### Data for this exercise
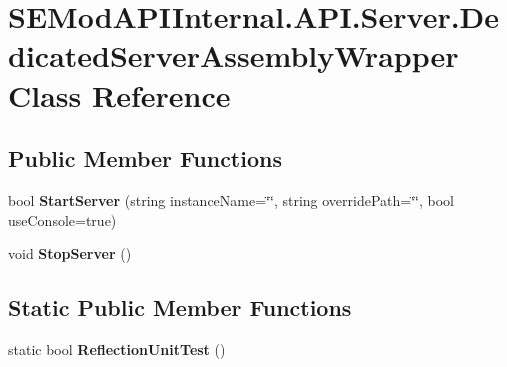 \hypertarget{class_s_e_mod_a_p_i_internal_1_1_a_p_i_1_1_server_1_1_dedicated_server_assembly_wrapper}{}\section{S\+E\+Mod\+A\+P\+I\+Internal.\+A\+P\+I.\+Server.\+Dedicated\+Server\+Assembly\+Wrapper Class Reference}
\label{class_s_e_mod_a_p_i_internal_1_1_a_p_i_1_1_server_1_1_dedicated_server_assembly_wrapper}
\subsection*{Public Member Functions}
\begin{DoxyCompactItemize}
\item 
\hypertarget{class_s_e_mod_a_p_i_internal_1_1_a_p_i_1_1_server_1_1_dedicated_server_assembly_wrapper_a1609f3eeb0d8ae528df4437132737c71}{}bool {\bfseries Start\+Server} (string instance\+Name=\char`\"{}\char`\"{}, string override\+Path=\char`\"{}\char`\"{}, bool use\+Console=true)\label{class_s_e_mod_a_p_i_internal_1_1_a_p_i_1_1_server_1_1_dedicated_server_assembly_wrapper_a1609f3eeb0d8ae528df4437132737c71}

\item 
\hypertarget{class_s_e_mod_a_p_i_internal_1_1_a_p_i_1_1_server_1_1_dedicated_server_assembly_wrapper_ae67ff0317a06c59f3e186671efab1df4}{}void {\bfseries Stop\+Server} ()\label{class_s_e_mod_a_p_i_internal_1_1_a_p_i_1_1_server_1_1_dedicated_server_assembly_wrapper_ae67ff0317a06c59f3e186671efab1df4}

\end{DoxyCompactItemize}
\subsection*{Static Public Member Functions}
\begin{DoxyCompactItemize}
\item 
\hypertarget{class_s_e_mod_a_p_i_internal_1_1_a_p_i_1_1_server_1_1_dedicated_server_assembly_wrapper_a93592ef2c9c8f9181720c77e05e9d2e5}{}static bool {\bfseries Reflection\+Unit\+Test} ()\label{class_s_e_mod_a_p_i_internal_1_1_a_p_i_1_1_server_1_1_dedicated_server_assembly_wrapper_a93592ef2c9c8f9181720c77e05e9d2e5}

\end{DoxyCompactItemize}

### Problem to work on
Working through the records above, copy each line in which "subsection" is found.

### Worked solution
\subsection*{Public Member Functions}
\subsection*{Static Public Member Functions}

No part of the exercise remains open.